“兄弟啊,辛苦了!”方柏林輕輕地撫摸著‘愛蜥’。


    遠處隱約透出一絲絲光亮,還傳來了一陣陣琴瑟聲,方柏林大喜過望,心想過去問一下路,順便打探一下消息也好。


    順步走去,正所謂望山跑死馬,明明就在眼前,走著走著還是沒到,但已經看到大致的建築物外形,畫棟雕梁、金碧輝煌、門前下馬石、兩旁一對石獅子,目測有三米多高,神態威武、栩栩如生。石獅子脖子上纏著紅布,一排排的紅燈籠高高映照著。再走近一看,麵前一條小河,寬有二十多米,石獅子的嘴巴正對著這條小河,波光粼粼,奇怪的是這條河是圓的,小河環繞著整個大宅。方柏林認得這是風水局中的‘太陽穴得位出煞局’,講求的是坐卯向酉,左水倒右出辛方,麵前見蝙形案,坐於甲、卯為得位,寓意子孫永遠佩金魚,富貴雙全,威德遠震矣。


    走到小河邊,呆呆地看著對麵的石獅子,正在沉吟該怎麽進去,才踱了幾步,對麵的大門裏出來兩人,一人頭戴巾帽、身穿襦裙、外罩對襟衫。另一人頭戴逍遙巾、身穿袍衫。兩人一見方柏林露出了詫異神色,對視一眼耳語了幾句,慌忙下跪“你……姑爺迴來了,甚好甚好。

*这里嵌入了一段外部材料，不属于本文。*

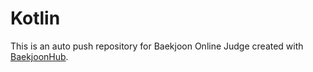 # Kotlin
This is an auto push repository for Baekjoon Online Judge created with [BaekjoonHub](https://github.com/BaekjoonHub/BaekjoonHub).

姑爺這一走已經兩百餘載,讓小姐好生等候啊,姑爺,你怎生記得今天是老爺大壽?”


    方柏林起初嚇了一跳,後來估計認錯人了,連忙一抱拳,扯開嗓門說“兩位先生認錯人了,我是過路的。”


    兩人聽方柏林這麽一說,仔細端詳了好一會兒,喃喃自語“姑爺莫開玩笑,哪有聲音相貌如此相像的,想必這些年在途上遇到諸般有趣之事耽擱了,一迴來就打趣老奴,不打緊,迴來就好。請先進去給老爺太太請安,請...”聲音顫抖,想必是激動所致。奇怪的是,兩人說話吐字清晰、唿吸平和、隔著一條小河顯得好像並不費勁。


    “兩位先生,我想你們認錯人了,我姓方,是來找朋友的。兩位請看看我的衣著打扮就知道了,算了,我還是繼續上路吧,打擾告辭了。”方柏林向兩人一拱手,轉身就走。


    也不曉得那兩人怎麽過來的,‘咻’地出現在方柏林麵前跪下“姑爺……姑爺莫開玩笑,莫開玩笑,使不得使不得。”


    我的天啊,古代人真這麽墨跡和講禮貌嗎?又跪又拜的!不能進去啊,他們口口聲聲叫我姑爺,說不定裏麵有個什麽小姐,一旦進去了,到時候我真走也走不掉了......不行,不能進去!網絡小說上的劇情就是這麽寫的。方柏林打定主意,任憑兩人怎麽勸說,打死也不進去。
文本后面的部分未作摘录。